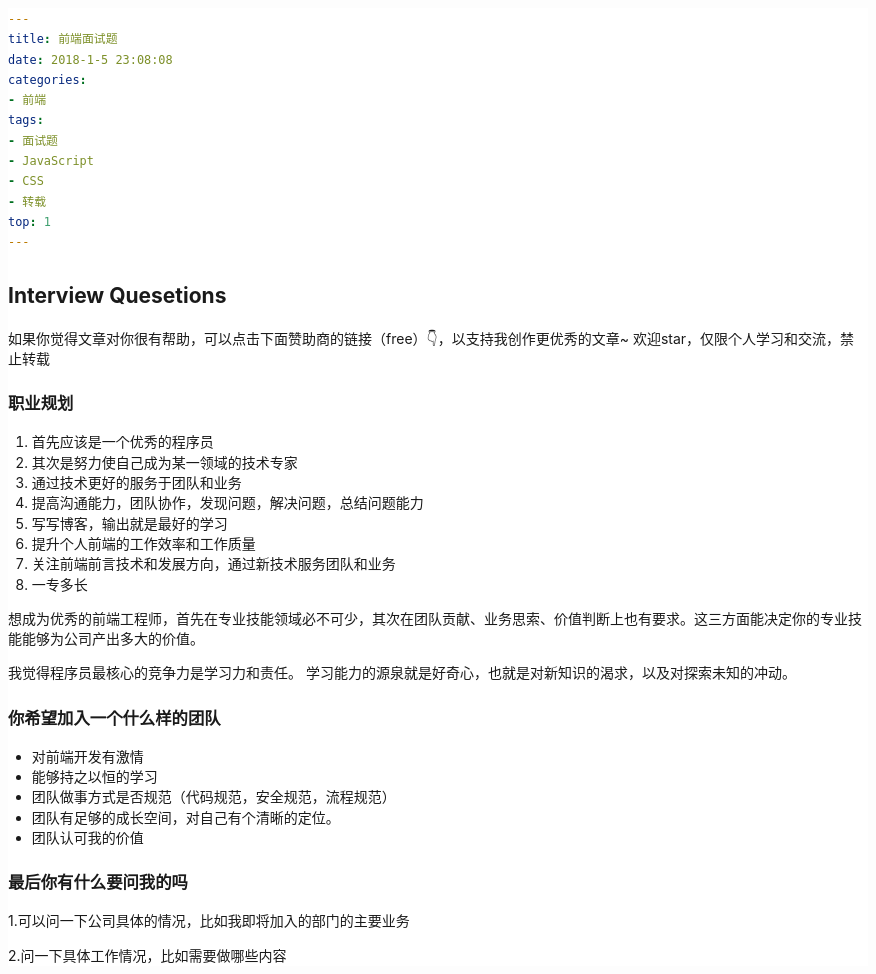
 ```yaml
---
title: 前端面试题
date: 2018-1-5 23:08:08
categories:
- 前端
tags:
- 面试题
- JavaScript
- CSS
- 转载
top: 1
---
```




## Interview Quesetions


如果你觉得文章对你很有帮助，可以点击下面赞助商的链接（free）👇，以支持我创作更优秀的文章~  欢迎star，仅限个人学习和交流，禁止转载



### 职业规划


1. 首先应该是一个优秀的程序员
2. 其次是努力使自己成为某一领域的技术专家
3. 通过技术更好的服务于团队和业务
4. 提高沟通能力，团队协作，发现问题，解决问题，总结问题能力
5. 写写博客，输出就是最好的学习
6. 提升个人前端的工作效率和工作质量
7. 关注前端前言技术和发展方向，通过新技术服务团队和业务
8. 一专多长


想成为优秀的前端工程师，首先在专业技能领域必不可少，其次在团队贡献、业务思索、价值判断上也有要求。这三方面能决定你的专业技能能够为公司产出多大的价值。

我觉得程序员最核心的竞争力是学习力和责任。
学习能力的源泉就是好奇心，也就是对新知识的渴求，以及对探索未知的冲动。

### 你希望加入一个什么样的团队

- 对前端开发有激情
- 能够持之以恒的学习
- 团队做事方式是否规范（代码规范，安全规范，流程规范）
- 团队有足够的成长空间，对自己有个清晰的定位。
- 团队认可我的价值



### 最后你有什么要问我的吗

1.可以问一下公司具体的情况，比如我即将加入的部门的主要业务

2.问一下具体工作情况，比如需要做哪些内容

» YOUR ASSIGNMENT
Out of the entries above, write out only the lines between the line holding "3. 通过技术更好的服务于团队和业务" and the line holding "### 最后你有什么要问我的吗", inclusive, each exactly as given.

» SOLUTION TO THE PROBLEM
3. 通过技术更好的服务于团队和业务
4. 提高沟通能力，团队协作，发现问题，解决问题，总结问题能力
5. 写写博客，输出就是最好的学习
6. 提升个人前端的工作效率和工作质量
7. 关注前端前言技术和发展方向，通过新技术服务团队和业务
8. 一专多长


想成为优秀的前端工程师，首先在专业技能领域必不可少，其次在团队贡献、业务思索、价值判断上也有要求。这三方面能决定你的专业技能能够为公司产出多大的价值。

我觉得程序员最核心的竞争力是学习力和责任。
学习能力的源泉就是好奇心，也就是对新知识的渴求，以及对探索未知的冲动。

### 你希望加入一个什么样的团队

- 对前端开发有激情
- 能够持之以恒的学习
- 团队做事方式是否规范（代码规范，安全规范，流程规范）
- 团队有足够的成长空间，对自己有个清晰的定位。
- 团队认可我的价值



### 最后你有什么要问我的吗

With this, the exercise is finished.